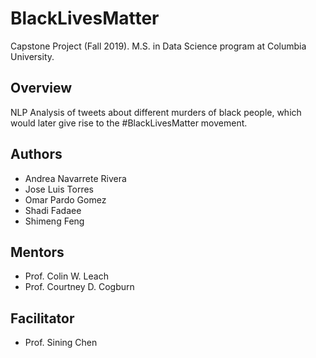 # BlackLivesMatter

Capstone Project (Fall 2019). M.S. in Data Science program at Columbia University.

## Overview
NLP Analysis of tweets about different murders of black people, which would later give rise to the #BlackLivesMatter movement.

## Authors

* Andrea Navarrete Rivera
* Jose Luis Torres
* Omar Pardo Gomez
* Shadi Fadaee
* Shimeng Feng

## Mentors

* Prof. Colin W. Leach
* Prof. Courtney D. Cogburn

## Facilitator
* Prof. Sining Chen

- WHAT YOU ARE ASKED TO DO
Word for word, restate the lines of the data above that fall between the line holding "Capstone Project (Fall" and the line holding "Omar Pardo Gomez", inclusive, and no other lines.

- ANSWER BOX
Capstone Project (Fall 2019). M.S. in Data Science program at Columbia University.

## Overview
NLP Analysis of tweets about different murders of black people, which would later give rise to the #BlackLivesMatter movement.

## Authors

* Andrea Navarrete Rivera
* Jose Luis Torres
* Omar Pardo Gomez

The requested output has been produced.